« Il ne s’agit pas seulement de migrants » par Alfonso Zardi

logo_pax_christiEditorial d’Alfonso Zardi, Délégué Général de Pax Christi France, paru dans le « Pax Info » N°201 (Septembre 2019) sur le thème de la JMMR 2019 : « Il ne s’agit pas seulement de migrants ».

Lorsque vous lirez ces lignes, la Journée Mondiale du Migrant et du Réfugié (la 105e du nom, c’est dire si le problème est ancien !) sera derrière nous. Nous en aurons peut-être entendu parler à la messe du dimanche, ou dans des articles parus dans la presse, principalement catholique. Il aura été question d’accueil, de charité, de peur légitime de l’autre – mais finalement la réponse qui nous aura aussi apparu comme évidente c’est que nous, chacun de nous, n’y pouvons pas grand-chose.
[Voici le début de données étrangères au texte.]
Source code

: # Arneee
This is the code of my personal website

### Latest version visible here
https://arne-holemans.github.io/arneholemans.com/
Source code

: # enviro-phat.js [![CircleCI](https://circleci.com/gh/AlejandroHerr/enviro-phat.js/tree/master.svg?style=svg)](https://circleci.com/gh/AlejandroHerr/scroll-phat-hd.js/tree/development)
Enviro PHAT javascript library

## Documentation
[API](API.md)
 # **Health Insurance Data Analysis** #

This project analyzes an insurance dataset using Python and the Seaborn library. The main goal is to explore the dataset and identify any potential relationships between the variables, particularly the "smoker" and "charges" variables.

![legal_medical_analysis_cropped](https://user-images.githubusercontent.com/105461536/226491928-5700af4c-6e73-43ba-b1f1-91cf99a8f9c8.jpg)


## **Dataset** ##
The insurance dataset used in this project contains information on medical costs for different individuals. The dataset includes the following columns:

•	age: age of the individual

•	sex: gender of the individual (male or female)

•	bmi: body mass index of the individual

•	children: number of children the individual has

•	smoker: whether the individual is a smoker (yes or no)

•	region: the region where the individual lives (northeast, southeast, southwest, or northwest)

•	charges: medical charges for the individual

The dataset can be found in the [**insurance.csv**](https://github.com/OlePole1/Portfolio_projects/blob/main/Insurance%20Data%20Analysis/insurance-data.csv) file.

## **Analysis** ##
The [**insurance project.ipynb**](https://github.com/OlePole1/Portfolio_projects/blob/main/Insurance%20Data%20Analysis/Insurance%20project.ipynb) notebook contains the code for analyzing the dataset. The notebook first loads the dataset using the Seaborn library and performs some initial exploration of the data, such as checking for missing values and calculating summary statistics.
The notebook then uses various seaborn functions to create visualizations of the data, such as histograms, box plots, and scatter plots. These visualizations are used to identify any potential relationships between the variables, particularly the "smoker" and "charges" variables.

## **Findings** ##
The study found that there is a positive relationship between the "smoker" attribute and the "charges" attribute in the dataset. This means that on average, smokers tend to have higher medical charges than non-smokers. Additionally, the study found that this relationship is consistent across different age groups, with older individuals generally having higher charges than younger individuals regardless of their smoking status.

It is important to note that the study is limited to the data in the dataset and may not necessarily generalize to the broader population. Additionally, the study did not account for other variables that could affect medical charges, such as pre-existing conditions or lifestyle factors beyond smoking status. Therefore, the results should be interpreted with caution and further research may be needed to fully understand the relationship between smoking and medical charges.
Les phénomènes – cataclysmes climatiques, insurrections armées, répression policière, sécheresse… – qui poussent des millions d’hommes, femmes, enfants, « à se mettre en voyage vers un ‘paradis’ qui trahit inexorablement leurs attentes », sont le fait des Etats, des guerres qu’ils ont déclenchées, des politiques insensées qu’ils ont promues ou tolérées, de l’indifférence dont ils font preuve à l’égard de problèmes qui se situent « ailleurs », alors que leur priorité est (justement, n’est-ce pas ?), « nous d’abord ». Nous les habitants des pays que ces mêmes problèmes hantent ou assiègent et qui recherchons, par-delà les paroles tonitruantes de certains de nos dirigeants politiques, protection, sécurité, voire certitude que nos intérêts seront sauvegardés en priorité, si ce n’est en exclusivité, face la misère du monde qui vient frapper à nos portes, s’infiltrer à travers nos murs, se glisser sous nos cloisons.
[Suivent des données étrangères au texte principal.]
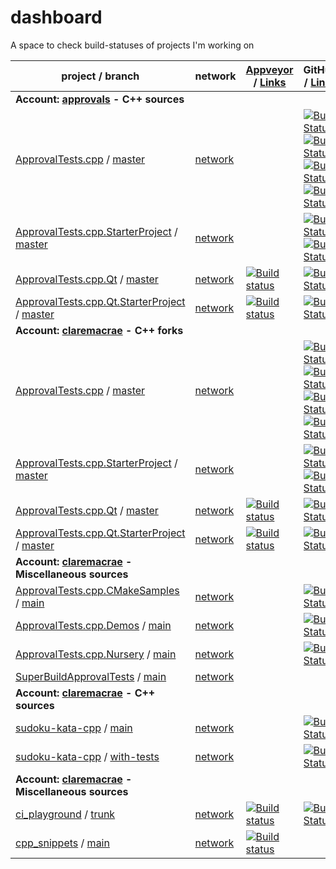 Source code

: <a id="top"></a>
# dashboard
A space to check build-statuses of projects I'm working on

| project / branch | network | [Appveyor](https://ci.appveyor.com/projects) / [Links](/links/appveyor.md) | GitHub / [Links](/links/github_actions.md) |
|  --- | --- | --- | --- |
| **Account: [approvals](https://github.com/approvals?tab=repositories) - C++ sources** |
| [ApprovalTests.cpp](https://github.com/approvals/ApprovalTests.cpp/) / [master](https://github.com/approvals/ApprovalTests.cpp/commits/master) | [network](https://github.com/approvals/ApprovalTests.cpp/network) |  | [![Build Status](https://github.com/approvals/ApprovalTests.cpp/workflows/build/badge.svg?branch=master)](https://github.com/approvals/ApprovalTests.cpp/actions?query=branch%3Amaster+workflow%3Abuild)  [![Build Status](https://github.com/approvals/ApprovalTests.cpp/workflows/cygwin/badge.svg?branch=master)](https://github.com/approvals/ApprovalTests.cpp/actions?query=branch%3Amaster+workflow%3Acygwin)  [![Build Status](https://github.com/approvals/ApprovalTests.cpp/workflows/mingw/badge.svg?branch=master)](https://github.com/approvals/ApprovalTests.cpp/actions?query=branch%3Amaster+workflow%3Amingw)  [![Build Status](https://github.com/approvals/ApprovalTests.cpp/workflows/python-tests/badge.svg?branch=master)](https://github.com/approvals/ApprovalTests.cpp/actions?query=branch%3Amaster+workflow%3Apython-tests) |
| [ApprovalTests.cpp.StarterProject](https://github.com/approvals/ApprovalTests.cpp.StarterProject/) / [master](https://github.com/approvals/ApprovalTests.cpp.StarterProject/commits/master) | [network](https://github.com/approvals/ApprovalTests.cpp.StarterProject/network) |  | [![Build Status](https://github.com/approvals/ApprovalTests.cpp.StarterProject/workflows/build/badge.svg?branch=master)](https://github.com/approvals/ApprovalTests.cpp.StarterProject/actions?query=branch%3Amaster+workflow%3Abuild)  [![Build Status](https://github.com/approvals/ApprovalTests.cpp.StarterProject/workflows/build_vs/badge.svg?branch=master)](https://github.com/approvals/ApprovalTests.cpp.StarterProject/actions?query=branch%3Amaster+workflow%3Abuild_vs) |
| [ApprovalTests.cpp.Qt](https://github.com/approvals/ApprovalTests.cpp.Qt/) / [master](https://github.com/approvals/ApprovalTests.cpp.Qt/commits/master) | [network](https://github.com/approvals/ApprovalTests.cpp.Qt/network) | [![Build status](https://ci.appveyor.com/api/projects/status/pf8et0nk1mdajskf/branch/master?svg=true)](https://ci.appveyor.com/project/isidore/approvaltests-cpp-qt/branch/master) | [![Build Status](https://github.com/approvals/ApprovalTests.cpp.Qt/workflows/build/badge.svg?branch=master)](https://github.com/approvals/ApprovalTests.cpp.Qt/actions?query=branch%3Amaster+workflow%3Abuild) |
| [ApprovalTests.cpp.Qt.StarterProject](https://github.com/approvals/ApprovalTests.cpp.Qt.StarterProject/) / [master](https://github.com/approvals/ApprovalTests.cpp.Qt.StarterProject/commits/master) | [network](https://github.com/approvals/ApprovalTests.cpp.Qt.StarterProject/network) | [![Build status](https://ci.appveyor.com/api/projects/status/tpitsul9axlv93uk/branch/master?svg=true)](https://ci.appveyor.com/project/isidore/approvaltests-cpp-qt-starterproject/branch/master) | [![Build Status](https://github.com/approvals/ApprovalTests.cpp.Qt.StarterProject/workflows/build/badge.svg?branch=master)](https://github.com/approvals/ApprovalTests.cpp.Qt.StarterProject/actions?query=branch%3Amaster+workflow%3Abuild) |
| **Account: [claremacrae](https://github.com/claremacrae?tab=repositories) - C++ forks** |
| [ApprovalTests.cpp](https://github.com/claremacrae/ApprovalTests.cpp/) / [master](https://github.com/claremacrae/ApprovalTests.cpp/commits/master) | [network](https://github.com/claremacrae/ApprovalTests.cpp/network) |  | [![Build Status](https://github.com/claremacrae/ApprovalTests.cpp/workflows/build/badge.svg?branch=master)](https://github.com/claremacrae/ApprovalTests.cpp/actions?query=branch%3Amaster+workflow%3Abuild)  [![Build Status](https://github.com/claremacrae/ApprovalTests.cpp/workflows/cygwin/badge.svg?branch=master)](https://github.com/claremacrae/ApprovalTests.cpp/actions?query=branch%3Amaster+workflow%3Acygwin)  [![Build Status](https://github.com/claremacrae/ApprovalTests.cpp/workflows/mingw/badge.svg?branch=master)](https://github.com/claremacrae/ApprovalTests.cpp/actions?query=branch%3Amaster+workflow%3Amingw)  [![Build Status](https://github.com/claremacrae/ApprovalTests.cpp/workflows/python-tests/badge.svg?branch=master)](https://github.com/claremacrae/ApprovalTests.cpp/actions?query=branch%3Amaster+workflow%3Apython-tests) |
| [ApprovalTests.cpp.StarterProject](https://github.com/claremacrae/ApprovalTests.cpp.StarterProject/) / [master](https://github.com/claremacrae/ApprovalTests.cpp.StarterProject/commits/master) | [network](https://github.com/claremacrae/ApprovalTests.cpp.StarterProject/network) |  | [![Build Status](https://github.com/claremacrae/ApprovalTests.cpp.StarterProject/workflows/build/badge.svg?branch=master)](https://github.com/claremacrae/ApprovalTests.cpp.StarterProject/actions?query=branch%3Amaster+workflow%3Abuild)  [![Build Status](https://github.com/claremacrae/ApprovalTests.cpp.StarterProject/workflows/build_vs/badge.svg?branch=master)](https://github.com/claremacrae/ApprovalTests.cpp.StarterProject/actions?query=branch%3Amaster+workflow%3Abuild_vs) |
| [ApprovalTests.cpp.Qt](https://github.com/claremacrae/ApprovalTests.cpp.Qt/) / [master](https://github.com/claremacrae/ApprovalTests.cpp.Qt/commits/master) | [network](https://github.com/claremacrae/ApprovalTests.cpp.Qt/network) | [![Build status](https://ci.appveyor.com/api/projects/status/g60qbttap7m5nul2/branch/master?svg=true)](https://ci.appveyor.com/project/claremacrae/approvaltests-cpp-qt/branch/master) | [![Build Status](https://github.com/claremacrae/ApprovalTests.cpp.Qt/workflows/build/badge.svg?branch=master)](https://github.com/claremacrae/ApprovalTests.cpp.Qt/actions?query=branch%3Amaster+workflow%3Abuild) |
| [ApprovalTests.cpp.Qt.StarterProject](https://github.com/claremacrae/ApprovalTests.cpp.Qt.StarterProject/) / [master](https://github.com/claremacrae/ApprovalTests.cpp.Qt.StarterProject/commits/master) | [network](https://github.com/claremacrae/ApprovalTests.cpp.Qt.StarterProject/network) | [![Build status](https://ci.appveyor.com/api/projects/status/xe2iwuto0sc342a7/branch/master?svg=true)](https://ci.appveyor.com/project/claremacrae/approvaltests-cpp-qt-starterproject/branch/master) | [![Build Status](https://github.com/claremacrae/ApprovalTests.cpp.Qt.StarterProject/workflows/build/badge.svg?branch=master)](https://github.com/claremacrae/ApprovalTests.cpp.Qt.StarterProject/actions?query=branch%3Amaster+workflow%3Abuild) |
| **Account: [claremacrae](https://github.com/claremacrae?tab=repositories) - Miscellaneous sources** |
| [ApprovalTests.cpp.CMakeSamples](https://github.com/claremacrae/ApprovalTests.cpp.CMakeSamples/) / [main](https://github.com/claremacrae/ApprovalTests.cpp.CMakeSamples/commits/main) | [network](https://github.com/claremacrae/ApprovalTests.cpp.CMakeSamples/network) |  | [![Build Status](https://github.com/claremacrae/ApprovalTests.cpp.CMakeSamples/workflows/build/badge.svg?branch=main)](https://github.com/claremacrae/ApprovalTests.cpp.CMakeSamples/actions?query=branch%3Amain+workflow%3Abuild) |
| [ApprovalTests.cpp.Demos](https://github.com/claremacrae/ApprovalTests.cpp.Demos/) / [main](https://github.com/claremacrae/ApprovalTests.cpp.Demos/commits/main) | [network](https://github.com/claremacrae/ApprovalTests.cpp.Demos/network) |  | [![Build Status](https://github.com/claremacrae/ApprovalTests.cpp.Demos/workflows/build/badge.svg?branch=main)](https://github.com/claremacrae/ApprovalTests.cpp.Demos/actions?query=branch%3Amain+workflow%3Abuild) |
| [ApprovalTests.cpp.Nursery](https://github.com/claremacrae/ApprovalTests.cpp.Nursery/) / [main](https://github.com/claremacrae/ApprovalTests.cpp.Nursery/commits/main) | [network](https://github.com/claremacrae/ApprovalTests.cpp.Nursery/network) |  | [![Build Status](https://github.com/claremacrae/ApprovalTests.cpp.Nursery/workflows/build/badge.svg?branch=main)](https://github.com/claremacrae/ApprovalTests.cpp.Nursery/actions?query=branch%3Amain+workflow%3Abuild) |
| [SuperBuildApprovalTests](https://github.com/claremacrae/SuperBuildApprovalTests/) / [main](https://github.com/claremacrae/SuperBuildApprovalTests/commits/main) | [network](https://github.com/claremacrae/SuperBuildApprovalTests/network) |  |  |
| **Account: [claremacrae](https://github.com/claremacrae?tab=repositories) - C++ sources** |
| [sudoku-kata-cpp](https://github.com/claremacrae/sudoku-kata-cpp/) / [main](https://github.com/claremacrae/sudoku-kata-cpp/commits/main) | [network](https://github.com/claremacrae/sudoku-kata-cpp/network) |  | [![Build Status](https://github.com/claremacrae/sudoku-kata-cpp/workflows/CMake/badge.svg?branch=main)](https://github.com/claremacrae/sudoku-kata-cpp/actions?query=branch%3Amain+workflow%3ACMake) |
| [sudoku-kata-cpp](https://github.com/claremacrae/sudoku-kata-cpp/) / [with-tests](https://github.com/claremacrae/sudoku-kata-cpp/commits/with-tests) | [network](https://github.com/claremacrae/sudoku-kata-cpp/network) |  | [![Build Status](https://github.com/claremacrae/sudoku-kata-cpp/workflows/CMake/badge.svg?branch=with-tests)](https://github.com/claremacrae/sudoku-kata-cpp/actions?query=branch%3Awith-tests+workflow%3ACMake) |
| **Account: [claremacrae](https://github.com/claremacrae?tab=repositories) - Miscellaneous sources** |
| [ci_playground](https://github.com/claremacrae/ci_playground/) / [trunk](https://github.com/claremacrae/ci_playground/commits/trunk) | [network](https://github.com/claremacrae/ci_playground/network) | [![Build status](https://ci.appveyor.com/api/projects/status/cbksrgvypq5vksy2/branch/trunk?svg=true)](https://ci.appveyor.com/project/claremacrae/ci-playground/branch/trunk) | [![Build Status](https://github.com/claremacrae/ci_playground/workflows/build/badge.svg?branch=trunk)](https://github.com/claremacrae/ci_playground/actions?query=branch%3Atrunk+workflow%3Abuild) |
| [cpp_snippets](https://github.com/claremacrae/cpp_snippets/) / [main](https://github.com/claremacrae/cpp_snippets/commits/main) | [network](https://github.com/claremacrae/cpp_snippets/network) | [![Build status](https://ci.appveyor.com/api/projects/status/hqf8xh615dyp3u4l/branch/main?svg=true)](https://ci.appveyor.com/project/claremacrae/cpp-snippets/branch/main) |  |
Alors les migrants, qu’ils se tiennent pour dit qu’ici il n’y a de la place que pour des réfugiés, des « vrais », avec des papiers en règle, et pas pour ceux dont fuir la misère, l’assèchement des sources, l’inhospitalité des terres, la mort du bétail, l’esclavage et les bombes même « intelligentes » est le seul choix pour subvenir à leur famille, sauver leur vie, garder l’espoir qu’un avenir (n’osons pas le mot « meilleur » !) existe. Les autres, les damnés d’une terre que nous contribuons à transformer en fournaise ardente (comme l’enfer du riche de la parabole de ce même 26e dimanche du temps ordinaire) ne sont « que » des migrants.
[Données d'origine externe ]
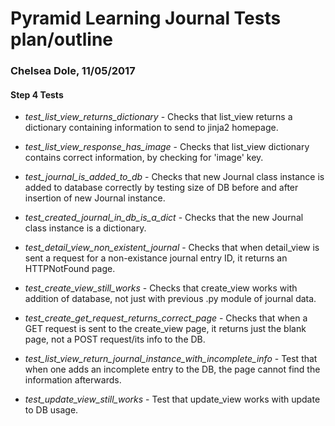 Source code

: # Pyramid Learning Journal Tests plan/outline
### Chelsea Dole, 11/05/2017


#### Step 4 Tests

* *test_list_view_returns_dictionary* - Checks that list_view returns a dictionary containing information to send to jinja2 homepage. 

* *test_list_view_response_has_image* - Checks that list_view dictionary contains correct information, by checking for 'image' key.

* *test_journal_is_added_to_db* - Checks that new Journal class instance is added to database correctly by testing size of DB before and after insertion of new Journal instance.

* *test_created_journal_in_db_is_a_dict* - Checks that the new Journal class instance is a dictionary.

* *test_detail_view_non_existent_journal* - Checks that when detail_view is sent a request for a non-existance journal entry ID, it returns an HTTPNotFound page. 

* *test_create_view_still_works* - Checks that create_view works with addition of database, not just with previous .py module of journal data. 

* *test_create_get_request_returns_correct_page* - Checks that when a GET request is sent to the create_view page, it returns just the blank page, not a POST request/its info to the DB. 

* *test_list_view_return_journal_instance_with_incomplete_info* - Test that when one adds an incomplete entry to the DB, the page cannot find the information afterwards. 

* *test_update_view_still_works* - Test that update_view works with update to DB usage.  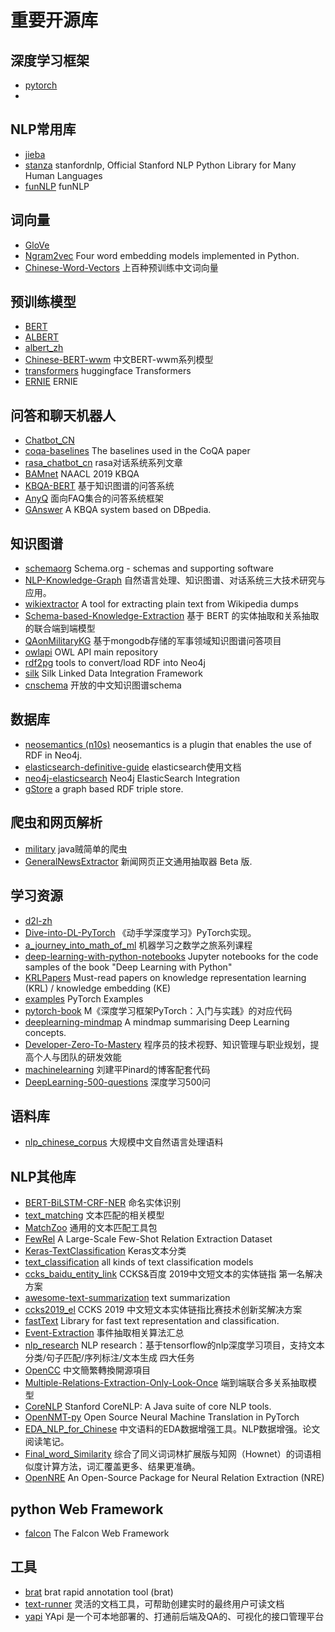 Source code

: # 重要开源库


## 深度学习框架
- [pytorch](https://github.com/pytorch/pytorch)
- 

## NLP常用库
- [jieba](https://github.com/fxsjy/jieba)
- [stanza](https://github.com/stanfordnlp/stanza) stanfordnlp, Official Stanford NLP Python Library for Many Human Languages
- [funNLP](https://github.com/Pallas1992/funNLP) funNLP



## 词向量
- [GloVe](https://github.com/stanfordnlp/GloVe)
- [Ngram2vec](https://github.com/zhezhaoa/ngram2vec) Four word embedding models implemented in Python.
- [Chinese-Word-Vectors](https://github.com/Embedding/Chinese-Word-Vectors) 上百种预训练中文词向量



## 预训练模型
- [BERT](https://github.com/google-research/bert)
- [ALBERT](https://github.com/google-research/albert)
- [albert_zh](https://github.com/brightmart/albert_zh)
- [Chinese-BERT-wwm](https://github.com/brightmart/albert_zh)  中文BERT-wwm系列模型
- [transformers](https://github.com/huggingface/transformers)  huggingface Transformers
- [ERNIE](https://github.com/PaddlePaddle/ERNIE)  ERNIE


## 问答和聊天机器人
- [Chatbot_CN](https://github.com/charlesXu86/Chatbot_CN)
- [coqa-baselines](https://github.com/stanfordnlp/coqa-baselines) The baselines used in the CoQA paper
- [rasa_chatbot_cn](https://github.com/GaoQ1/rasa_chatbot_cn) rasa对话系统系列文章
- [BAMnet](https://github.com/hugochan/BAMnet) NAACL 2019 KBQA
- [KBQA-BERT](https://github.com/WenRichard/KBQA-BERT) 基于知识图谱的问答系统
- [AnyQ](https://github.com/baidu/AnyQ) 面向FAQ集合的问答系统框架
- [GAnswer](https://github.com/pkumod/gAnswer) A KBQA system based on DBpedia.


## 知识图谱
- [schemaorg](https://github.com/schemaorg/schemaorg) Schema.org - schemas and supporting software
- [NLP-Knowledge-Graph](https://github.com/lihanghang/NLP-Knowledge-Graph) 自然语言处理、知识图谱、对话系统三大技术研究与应用。
- [wikiextractor](https://github.com/attardi/wikiextractor) A tool for extracting plain text from Wikipedia dumps
- [Schema-based-Knowledge-Extraction](https://github.com/yuanxiaosc/Schema-based-Knowledge-Extraction) 基于 BERT 的实体抽取和关系抽取的联合端到端模型
- [QAonMilitaryKG](https://github.com/RomanGao/QAonMilitaryKG) 基于mongodb存储的军事领域知识图谱问答项目
- [owlapi](https://github.com/owlcs/owlapi) OWL API main repository
- [rdf2pg](https://github.com/Rothamsted/rdf2pg) tools to convert/load RDF into Neo4j
- [silk](https://github.com/silk-framework/silk) Silk Linked Data Integration Framework
- [cnschema](https://github.com/cnschema/cnSchema) 开放的中文知识图谱schema
 



## 数据库
- [neosemantics (n10s)](https://github.com/neo4j-labs/neosemantics) neosemantics is a plugin that enables the use of RDF in Neo4j.
- [elasticsearch-definitive-guide](https://github.com/elasticsearch-cn/elasticsearch-definitive-guide) elasticsearch使用文档
- [neo4j-elasticsearch](https://github.com/neo4j-contrib/neo4j-elasticsearch) Neo4j ElasticSearch Integration
- [gStore](https://github.com/pkumod/gStore) a graph based RDF triple store.


## 爬虫和网页解析
- [military](https://github.com/d470969047h/military) java贼简单的爬虫
- [GeneralNewsExtractor](https://github.com/GeneralNewsExtractor/GeneralNewsExtractor) 新闻网页正文通用抽取器 Beta 版.



## 学习资源
- [d2l-zh](https://github.com/d2l-ai/d2l-zh)
- [Dive-into-DL-PyTorch](https://github.com/zailushang2006/Dive-into-DL-PyTorch) 《动手学深度学习》PyTorch实现。
- [a_journey_into_math_of_ml](https://github.com/aespresso/a_journey_into_math_of_ml) 机器学习之数学之旅系列课程
- [deep-learning-with-python-notebooks](https://github.com/fchollet/deep-learning-with-python-notebooks) Jupyter notebooks for the code samples of the book "Deep Learning with Python"
- [KRLPapers](https://github.com/thunlp/KRLPapers) Must-read papers on knowledge representation learning (KRL) / knowledge embedding (KE)
- [examples](https://github.com/pytorch/examples) PyTorch Examples
- [pytorch-book](https://github.com/chenyuntc/pytorch-book) M《深度学习框架PyTorch：入门与实践》的对应代码
- [deeplearning-mindmap](https://github.com/dformoso/deeplearning-mindmap) A mindmap summarising Deep Learning concepts.
- [Developer-Zero-To-Mastery](https://github.com/wx-chevalier/Developer-Zero-To-Mastery) 程序员的技术视野、知识管理与职业规划，提高个人与团队的研发效能
- [machinelearning](https://github.com/ljpzzz/machinelearning) 刘建平Pinard的博客配套代码
- [DeepLearning-500-questions](https://github.com/scutan90/DeepLearning-500-questions) 深度学习500问




## 语料库
- [nlp_chinese_corpus](https://github.com/brightmart/nlp_chinese_corpus) 大规模中文自然语言处理语料



## NLP其他库
- [BERT-BiLSTM-CRF-NER](https://github.com/macanv/BERT-BiLSTM-CRF-NER) 命名实体识别
- [text_matching](https://github.com/pengming617/text_matching) 文本匹配的相关模型
- [MatchZoo](https://github.com/NTMC-Community/MatchZoo) 通用的文本匹配工具包
- [FewRel](https://github.com/thunlp/FewRel) A Large-Scale Few-Shot Relation Extraction Dataset
- [Keras-TextClassification](https://github.com/yongzhuo/Keras-TextClassification) Keras文本分类
- [text_classification](https://github.com/brightmart/text_classification) all kinds of text classification models
- [ccks_baidu_entity_link](https://github.com/panchunguang/ccks_baidu_entity_link) CCKS&百度 2019中文短文本的实体链指 第一名解决方案
- [awesome-text-summarization](https://github.com/mathsyouth/awesome-text-summarization) text summarization
- [ccks2019_el](https://github.com/AlexYangLi/ccks2019_el) CCKS 2019 中文短文本实体链指比赛技术创新奖解决方案
- [fastText](https://github.com/facebookresearch/fastText) Library for fast text representation and classification.
- [Event-Extraction](https://github.com/benkang-chen/Event-Extraction) 事件抽取相关算法汇总
- [nlp_research](https://github.com/zhufz/nlp_research) NLP research：基于tensorflow的nlp深度学习项目，支持文本分类/句子匹配/序列标注/文本生成 四大任务
- [OpenCC](https://github.com/BYVoid/OpenCC) 中文簡繁轉換開源項目
- [Multiple-Relations-Extraction-Only-Look-Once](https://github.com/yuanxiaosc/Multiple-Relations-Extraction-Only-Look-Once) 端到端联合多关系抽取模型
- [CoreNLP](https://github.com/stanfordnlp/CoreNLP) Stanford CoreNLP: A Java suite of core NLP tools.
- [OpenNMT-py](https://github.com/OpenNMT/OpenNMT-py) Open Source Neural Machine Translation in PyTorch
- [EDA_NLP_for_Chinese](https://github.com/zhanlaoban/EDA_NLP_for_Chinese) 中文语料的EDA数据增强工具。NLP数据增强。论文阅读笔记。
- [Final_word_Similarity](https://github.com/yaleimeng/Final_word_Similarity) 综合了同义词词林扩展版与知网（Hownet）的词语相似度计算方法，词汇覆盖更多、结果更准确。
- [OpenNRE](https://github.com/thunlp/OpenNRE) An Open-Source Package for Neural Relation Extraction (NRE)



## python Web Framework
- [falcon](https://github.com/falconry/falcon) The Falcon Web Framework


## 工具
- [brat](https://github.com/nlplab/brat) brat rapid annotation tool (brat) 
- [text-runner](https://github.com/kevgo/text-runner) 灵活的文档工具，可帮助创建实时的最终用户可读文档
- [yapi](https://github.com/ymfe/yapi) YApi 是一个可本地部署的、打通前后端及QA的、可视化的接口管理平台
Eh bien non, « il ne s’agit pas seulement de migrants », nous martèle le pape François, mais de nous : de nos craintes légitimes qui nous transforment en êtres peureux et paralysés devant l’inconnu. Ces peurs et ces révulsions, qui furent celles d’un Samaritain tombant par hasard sur un Juif malmené au bord de la route comme nous tombons sur des « jungles » de clandestins de l’autre côté du périphérique parisien, c’est à chacun de nous de les vaincre pour aller à la rencontre du Seigneur, dit le pape, pour surmonter la poussée à l’individualisme et à l’égoïsme qui nous tenaille, pour faire preuve de miséricorde. Oui, mais non seulement. Dans cet appel à se faire témoins de la tendresse de Dieu il y a une reconnaissance du pouvoir proprement révolutionnaire de l’accueil de l’autre : « contribuer à la construction d’une société plus juste, d’une démocratie plus accomplie, d’un pays plus solidaire, d’un monde plus fraternel ». C’est bien là la dimension politique de notre action de chrétiens : nous contribuons à édifier la cité de Dieu et la cité des hommes, nous promouvons le développement intégral de toutes les personnes, nous aidons même « la communauté mondiale à s’approcher des objectifs de développement durable qu’elle s’est donnés et qu’il sera difficile d’atteindre autrement » !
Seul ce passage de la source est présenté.